Apple hires (then fires) Facebook’s ex-ads product manager (u)

Apple’s fighting for privacy
Apple has hired former Facebook ads product manager, AdGrok founder and Chaos Monkeys author, tech entrepreneur Antonio Garcia Martinez to leads its ads platforms product engineering team.
Hired and then fired
Subsequent to news concerning Apple’s hire of Martinez, Apple employees complained at what they called mysognistic statements from the man, an internal petition complained his statements directly contravened Apple’s policy on inclusion and Diversity.
The Verge reports internal meetings took place and he was subsequently told he would not be working at the company.
An Apple spokesmen said:
“At Apple, we have always strived to create an inclusive, welcoming workplace where everyone is respected and accepted. Behavior that demeans or discriminates against people for who they are has no place here.”
The rest of this report is now historical and written prior to this decision. Read it for old time’s sake, I suppose.
History happened fast
Martinez has a background in start-up and internet culture, with stints at Facebook, Twitter, Goldman Sachs and the Rand Corporation under his belt.
His LinkedIn listing (as Business Insider spotted) now gives him the title, “Product Engineering, Ads Platforms” at Apple. This matters, as he’s also the man who, according to some dude on Twitter, also invented Facebook’s ads targeting system.
His website tells us:
“After stints on Wall Street and as CEO of his own startup, García Martínez joined Facebook’s nascent advertising team, turning its users’ data into profit for COO Sheryl Sandberg and chairman and CEO Mark “Zuck” Zuckerberg. Forced out in the wake of an internal product war over the future of the company’s monetization strategy, García Martínez eventually landed at rival Twitter.”
[Also read: 100 things your smartphone (probably) knows about you
Elsewhere, Martinez describes himself as a person who turns data into money, while his book looks at “Big Brother and data tracking, social media monetization and digital ‘privacy’,” which suggests he may have ideas in line with Apple’s plans for advertising via its platforms which we think are also about privacy.
So, perhaps it is time for:
Some complete and utter speculation
Not speculation: Now, we know Apple isn’t against advertising per se – it recently added another ads slot to its app store. The company is, however, determined around privacy. Ads and Apple’s relationship with the ads industry has been particularly in the spotlight since the company debuted its Ads Tracking Transparency tools, which have had the effect of seeing over 90% of Apple users reject privacy erosion through advertising.

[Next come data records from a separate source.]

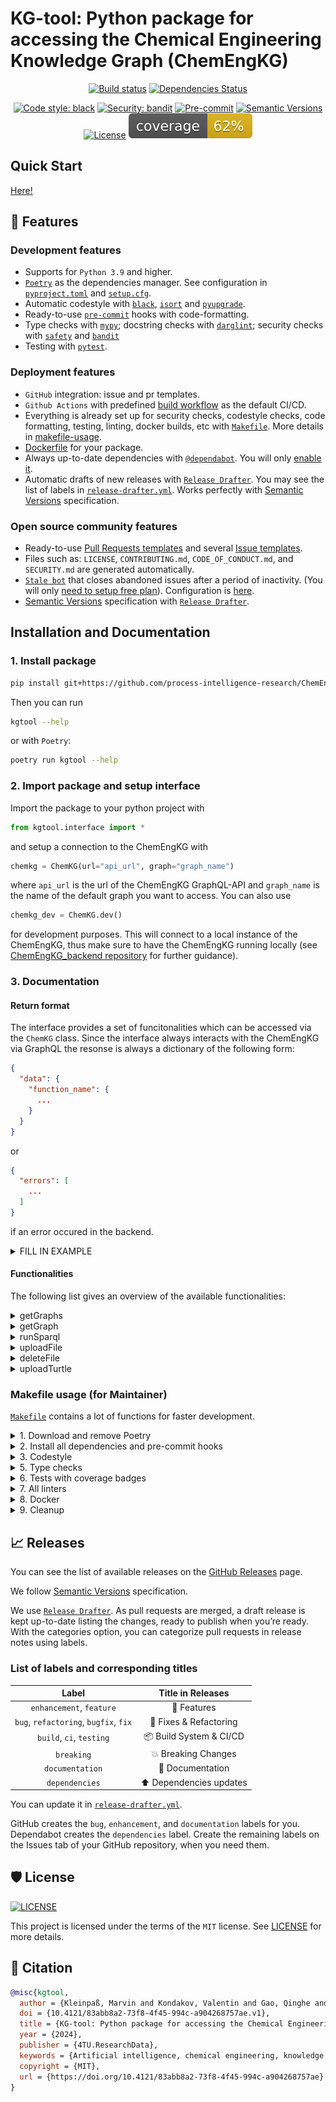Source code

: # KG-tool: Python package for accessing the Chemical Engineering Knowledge Graph (ChemEngKG)

<div align="center">

[![Build status](https://github.com/process-intelligence-research/ChemEngKG_kgtool/workflows/build/badge.svg?branch=master&event=push)](https://github.com/process-intelligence-research/ChemEngKG_kgtool/actions?query=workflow%3Abuild)
[![Dependencies Status](https://img.shields.io/badge/dependencies-up%20to%20date-brightgreen.svg)](https://github.com/process-intelligence-research/ChemEngKG_kgtool/pulls?utf8=%E2%9C%93&q=is%3Apr%20author%3Aapp%2Fdependabot)

[![Code style: black](https://img.shields.io/badge/code%20style-black-000000.svg)](https://github.com/psf/black)
[![Security: bandit](https://img.shields.io/badge/security-bandit-green.svg)](https://github.com/PyCQA/bandit)
[![Pre-commit](https://img.shields.io/badge/pre--commit-enabled-brightgreen?logo=pre-commit&logoColor=white)](https://github.com/process-intelligence-research/ChemEngKG_kgtool/blob/master/.pre-commit-config.yaml)
[![Semantic Versions](https://img.shields.io/badge/%20%20%F0%9F%93%A6%F0%9F%9A%80-semantic--versions-e10079.svg)](https://github.com/process-intelligence-research/ChemEngKG_kgtool/releases)
[![License](https://img.shields.io/github/license/process-intelligence-research/ChemEngKG_kgtool)](https://github.com/process-intelligence-research/ChemEngKG_kgtool/blob/main/LICENSE)
![Coverage Report](assets/images/coverage.svg)

</div>

## Quick Start

[Here! ](https://github.com/process-intelligence-research/ChemEngKG_kgtool/blob/main/quick-start.md)


## 🚀 Features

### Development features

- Supports for `Python 3.9` and higher.
- [`Poetry`](https://python-poetry.org/) as the dependencies manager. See configuration in [`pyproject.toml`](https://github.com/process-intelligence-research/ChemEngKG_kgtool/blob/main/pyproject.toml) and [`setup.cfg`](https://github.com/process-intelligence-research/ChemEngKG_kgtool/blob/main/setup.cfg).
- Automatic codestyle with [`black`](https://github.com/psf/black), [`isort`](https://github.com/timothycrosley/isort) and [`pyupgrade`](https://github.com/asottile/pyupgrade).
- Ready-to-use [`pre-commit`](https://pre-commit.com/) hooks with code-formatting.
- Type checks with [`mypy`](https://mypy.readthedocs.io); docstring checks with [`darglint`](https://github.com/terrencepreilly/darglint); security checks with [`safety`](https://github.com/pyupio/safety) and [`bandit`](https://github.com/PyCQA/bandit)
- Testing with [`pytest`](https://docs.pytest.org/en/latest/).


### Deployment features

- `GitHub` integration: issue and pr templates.
- `Github Actions` with predefined [build workflow](https://github.com/process-intelligence-research/ChemEngKG_kgtool/blob/main/.github/workflows/build.yml) as the default CI/CD.
- Everything is already set up for security checks, codestyle checks, code formatting, testing, linting, docker builds, etc with [`Makefile`](https://github.com/process-intelligence-research/ChemEngKG_kgtool/blob/main/Makefile#L89). More details in [makefile-usage](#makefile-usage).
- [Dockerfile](https://github.com/process-intelligence-research/ChemEngKG_kgtool/blob/main/docker/Dockerfile) for your package.
- Always up-to-date dependencies with [`@dependabot`](https://dependabot.com/). You will only [enable it](https://docs.github.com/en/github/administering-a-repository/enabling-and-disabling-version-updates#enabling-github-dependabot-version-updates).
- Automatic drafts of new releases with [`Release Drafter`](https://github.com/marketplace/actions/release-drafter). You may see the list of labels in [`release-drafter.yml`](https://github.com/process-intelligence-research/ChemEngKG_kgtool/blob/main/.github/release-drafter.yml). Works perfectly with [Semantic Versions](https://semver.org/) specification.

### Open source community features

- Ready-to-use [Pull Requests templates](https://github.com/process-intelligence-research/ChemEngKG_kgtool/blob/main/.github/PULL_REQUEST_TEMPLATE.md) and several [Issue templates](https://github.com/process-intelligence-research/ChemEngKG_kgtool/tree/main/.github/ISSUE_TEMPLATE).
- Files such as: `LICENSE`, `CONTRIBUTING.md`, `CODE_OF_CONDUCT.md`, and `SECURITY.md` are generated automatically.
- [`Stale bot`](https://github.com/apps/stale) that closes abandoned issues after a period of inactivity. (You will only [need to setup free plan](https://github.com/marketplace/stale)). Configuration is [here](https://github.com/process-intelligence-research/ChemEngKG_kgtool/blob/main/.github/.stale.yml).
- [Semantic Versions](https://semver.org/) specification with [`Release Drafter`](https://github.com/marketplace/actions/release-drafter).

## Installation and Documentation
### 1. Install package

```bash
pip install git+https://github.com/process-intelligence-research/ChemEngKG_kgtool
```

Then you can run

```bash
kgtool --help
```

or with `Poetry`:

```bash
poetry run kgtool --help
```

### 2. Import package and setup interface

Import the package to your python project with

```python
from kgtool.interface import *
```

and setup a connection to the ChemEngKG with

```python
chemkg = ChemKG(url="api_url", graph="graph_name")
```

where `api_url` is the url of the ChemEngKG GraphQL-API and `graph_name` is the name of the default graph you want to access.
You can also use 

```python
chemkg_dev = ChemKG.dev()
```

for development purposes. This will connect to a local instance of the ChemEngKG, thus make sure to have the ChemEngKG running locally (see [ChemEngKG_backend repository](https://github.com/process-intelligence-research/ChemEngKG_backend) for further guidance).

### 3. Documentation

#### Return format

The interface provides a set of funcitonalities which can be accessed via the `ChemKG` class. 
Since the interface always interacts with the ChemEngKG via GraphQL the resonse is always a dictionary of the following form:

```json
{
  "data": {
    "function_name": {
      ...
    }
  }
}
```

or 

```json
{
  "errors": [
    ...
  ]
}
```

if an error occured in the backend.


<details>
<summary>FILL IN EXAMPLE</summary>
<p>
</p>
</details>

#### Functionalities
The following list gives an overview of the available functionalities:

<details>
<summary>getGraphs</summary>
<p>

  ```python
  chemkg.getGraphs()
  ```

  Retrieve the URI of all available graphs in the ChemEngKG.

  **Returns:**
  ```json
  {"data": {
    "getGraphs": {
      "graphs":[...]
      }
    }
  }
  ```
  The `graphs` field contains a list of strings which are the URIs of the available graphs.

  **Note:**
  URI is the unique resource identifier of a graph. It is not the same as the graph name which is used to define the interfaces graph (`chemkg.graph`).
</p>
</details>

<details>
<summary>getGraph</summary>
<p>

  ```python
  chemkg.getGraph()
  ```

  Retrieve the contents of a the graph defined in `chemkg.graph` as turtle string.

  **Returns:**
  ```json
  {"data": {
    "getGraph": {
      "contents": ...
      }
    }
  }
  ```
  The `contents` field contains a string which is the turtle representation of the graph in `chemkg.graph`.
</p>
</details>

<details>
<summary>runSparql</summary>
<p>

  ```python
  chemkg.runSparql(query)
  ```
  Runs a SPARQL query on the graph defined in `chemkg.graph` and returns the response.
  
  **Inputs:**
  - `query`: SPARQL query string

  **Returns:**
  ```json
  {"data": {
    "runSparql": {
      "response":
      }
    }
  }
  ```
  The response field contains the response of the SPARQL query. Since it can look very different depending on the query here is a small example:
  <details>
  <summary>runSparql Example</summary>
  <p>
    For a query like 

    ```sparql
    SELECT ?s ?p ?o
    WHERE {
      ?s ?p ?o
    }
    ```
    
    the respnse would look like this:
    ```json
    {"data": {
      "runSparql": {
        "response": {
          "head": {
            "link": [],
            "vars": ["s", "p", "o"]
          },
          "results": {
            "distinct": False,
            "ordered": True,
            "bindings": [{
              "s": {
                "type": "uri",
                "value": "http://www.openlinksw.com/virtrdf-data-formats#default-iid"
              },
              "p": {
                "type": "uri", 
                "value": "http://www.w3.org/1999/02/22-rdf-syntax-ns#type"
              },
              "o": {
                "type": "uri",
                "value": "http://www.openlinksw.com/schemas/virtrdf#QuadMapFormat"
              }
            }]
          }
        }
      }
    }}
    ```
  </p>
  </details>
</p>
</details>

<details>
<summary>uploadFile</summary>
<p>
  
  ```python
  chemkg.uploadFile(file_path, URI)
  ```
  Uploads a file to the ChemEngKG. The file is attached to the object defined by `URI`.
  
  **Inputs**:
  - `file_path`: path to the file to be uploaded
  - `URI`: URI of the object in the graph to which the file should be attached.

  **Returns**:

  ```json
  {"data": {
    "uploadFile": {
      "fileName": ...,
      "subjectURI": ...,
      "predicate": ...,
      "fileURI": ...,
      "hashURI": ...
    }
  }}
  ```
 - `fileName`: name the uploaded file is stored under in the ChemEngKG filestorage. You can use this name to download the file sending a request to `<filestorageURL>/uploads/<fileName>`.
  - `subjectURI`: URI of the object in the graph to which the file is attached.
  - `predicate`: predicate of the triple which connects the object to the file. This should either be `frbr:exemplar` or `frbr:part`.
  - `fileURI`: URI of the file node in the graph.
  - `hashURI`: URI of the hash node in the graph.

</p>
</details>

<details>
<summary>deleteFile</summary>
<p>
  
  ```python
  chemkg.deleteFile(fileURI)
  ```
  Deletes a file from the ChemEngKG filestorage and removes all afiliated triples in the graph. The file is identified by its URI.
  
  **Inputs**:
  - `fileURI`: URI of the file to be deleted

  **Returns**:
  ```json
  {"data": {
    "deleteFile": {
      "response": ...
      }
    }
  }
  ```

</p>
</details>

<details>
<summary>uploadTurtle</summary>
<p>

```python
chemkg.uploadTurtle(turtle: str)
```

Uploads a turtle file to the ChemEngKG.

**Inputs**:
- `turtle`: file path to the turtle file to be uploaded

**Returns**:
```json
{"data": {
  "uploadTurtle": {
    "response": ...
    }
  }
}
```

</p>
</details>

### Makefile usage (for Maintainer)

[`Makefile`](https://github.com/process-intelligence-research/ChemEngKG_kgtool/blob/main/Makefile) contains a lot of functions for faster development.

<details>
<summary>1. Download and remove Poetry</summary>
<p>

To download and install Poetry run:

```bash
make poetry-download
```

To uninstall

```bash
make poetry-remove
```

</p>
</details>

<details>
<summary>2. Install all dependencies and pre-commit hooks</summary>
<p>

Install requirements:

```bash
make install
```

Pre-commit hooks coulb be installed after `git init` via

```bash
make pre-commit-install
```

</p>
</details>

<details>
<summary>3. Codestyle</summary>
<p>

Automatic formatting uses `pyupgrade`, `isort` and `black`.

```bash
make codestyle

# or use synonym
make formatting
```

Codestyle checks only, without rewriting files:

```bash
make check-codestyle
```

> Note: `check-codestyle` uses `isort`, `black` and `darglint` library

Update all dev libraries to the latest version using one comand

```bash
make update-dev-deps
```

<details>
<summary>4. Code security</summary>
<p>

```bash
make check-safety
```

This command launches `Poetry` integrity checks as well as identifies security issues with `Safety` and `Bandit`.

```bash
make check-safety
```

</p>
</details>

</p>
</details>

<details>
<summary>5. Type checks</summary>
<p>

Run `mypy` static type checker

```bash
make mypy
```

</p>
</details>

<details>
<summary>6. Tests with coverage badges</summary>
<p>

Run `pytest`

```bash
make test
```

</p>
</details>

<details>
<summary>7. All linters</summary>
<p>

Of course there is a command to ~~rule~~ run all linters in one:

```bash
make lint
```

the same as:

```bash
make test && make check-codestyle && make mypy && make check-safety
```

</p>
</details>

<details>
<summary>8. Docker</summary>
<p>

```bash
make docker-build
```

which is equivalent to:

```bash
make docker-build VERSION=latest
```

Remove docker image with

```bash
make docker-remove
```

More information [about docker](https://github.com/process-intelligence-research/kgtool/tree/master/docker).

</p>
</details>

<details>
<summary>9. Cleanup</summary>
<p>
Delete pycache files

```bash
make pycache-remove
```

Remove package build

```bash
make build-remove
```

Delete .DS_STORE files

```bash
make dsstore-remove
```

Remove .mypycache

```bash
make mypycache-remove
```

Or to remove all above run:

```bash
make cleanup
```

</p>
</details>

## 📈 Releases

You can see the list of available releases on the [GitHub Releases](https://github.com/process-intelligence-research/ChemEngKG_kgtool/releases) page.

We follow [Semantic Versions](https://semver.org/) specification.

We use [`Release Drafter`](https://github.com/marketplace/actions/release-drafter). As pull requests are merged, a draft release is kept up-to-date listing the changes, ready to publish when you’re ready. With the categories option, you can categorize pull requests in release notes using labels.

### List of labels and corresponding titles

|               **Label**               |  **Title in Releases**  |
| :-----------------------------------: | :---------------------: |
|       `enhancement`, `feature`        |       🚀 Features       |
| `bug`, `refactoring`, `bugfix`, `fix` | 🔧 Fixes & Refactoring  |
|       `build`, `ci`, `testing`        | 📦 Build System & CI/CD |
|              `breaking`               |   💥 Breaking Changes   |
|            `documentation`            |    📝 Documentation     |
|            `dependencies`             | ⬆️ Dependencies updates |

You can update it in [`release-drafter.yml`](https://github.com/process-intelligence-research/ChemEngKG_kgtool/blob/main/.github/release-drafter.yml).

GitHub creates the `bug`, `enhancement`, and `documentation` labels for you. Dependabot creates the `dependencies` label. Create the remaining labels on the Issues tab of your GitHub repository, when you need them.

## 🛡 License

[![LICENSE](https://img.shields.io/github/license/process-intelligence-research/ChemEngKG_kgtool)](https://github.com/process-intelligence-research/ChemEngKG_kgtool/blob/main/LICENSE)

This project is licensed under the terms of the `MIT` license. See [LICENSE](https://github.com/process-intelligence-research/ChemEngKG_kgtool/blob/main/LICENSE) for more details.

## 📃 Citation

```bibtex
@misc{kgtool,
  author = {Kleinpaß, Marvin and Kondakov, Valentin and Gao, Qinghe and Schulze Balhorn, Lukas and Schweidtmann, Artur M.},
  doi = {10.4121/83abb8a2-73f8-4f45-994c-a904268757ae.v1},
  title = {KG-tool: Python package for accessing the Chemical Engineering Knowledge Graph (ChemEngKG)},
  year = {2024},
  publisher = {4TU.ResearchData},
  keywords = {Artificial intelligence, chemical engineering, knowledge graph, flowsheet simulations, chemical process development},
  copyright = {MIT},
  url = {https://doi.org/10.4121/83abb8a2-73f8-4f45-994c-a904268757ae}
}
```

Context and speculation: At the same time, as a platform provider Apple knows it can’t “own” the entire ads market and is therefore under some pressure to develop tools that support the kind of information (or some of it) ads agencies need, while also providing the privacy end users demand. I imagine developing these ideas is part of where Martinez will come in, developing and visualizing data-driven solutions to ads agency problems and how to dovetail these within Apple’s privacy push.
https://youtu.be/Ihw_Al4RNno
Wild and crazy-eyed conclusion: If that’s true, then it’s probably fair to say Apple intends innovating in this space, as it’s unlikely anyone gets to join the company on the Monday and deliver shipping predict (or, likely in this case, Ads tech APIs) by the end of the subsequent week. I guess this means Apple seeks to build above the lessons learned from the failure of privacy on other ads platforms. Meanwhile, we know Apple is working to improve the tools it offers advertising outfits, twinning privacy in a way I guess the company hopes won’t boost surveillance to the extent democracy dies. I’ll quaff a Poma Aurea to that.
A note of caution: However, Martinez just last year told Rolling Stone: “The reality is that most data that you inject into Facebook, things like conversations with your partner, pictures of you at a party, really have no commercial value,” says García Martínez. “The number of times that you actually mention commercial content in a conversation anywhere is not as high as you think, and even then, getting the sentiment around it would probably be really difficult.”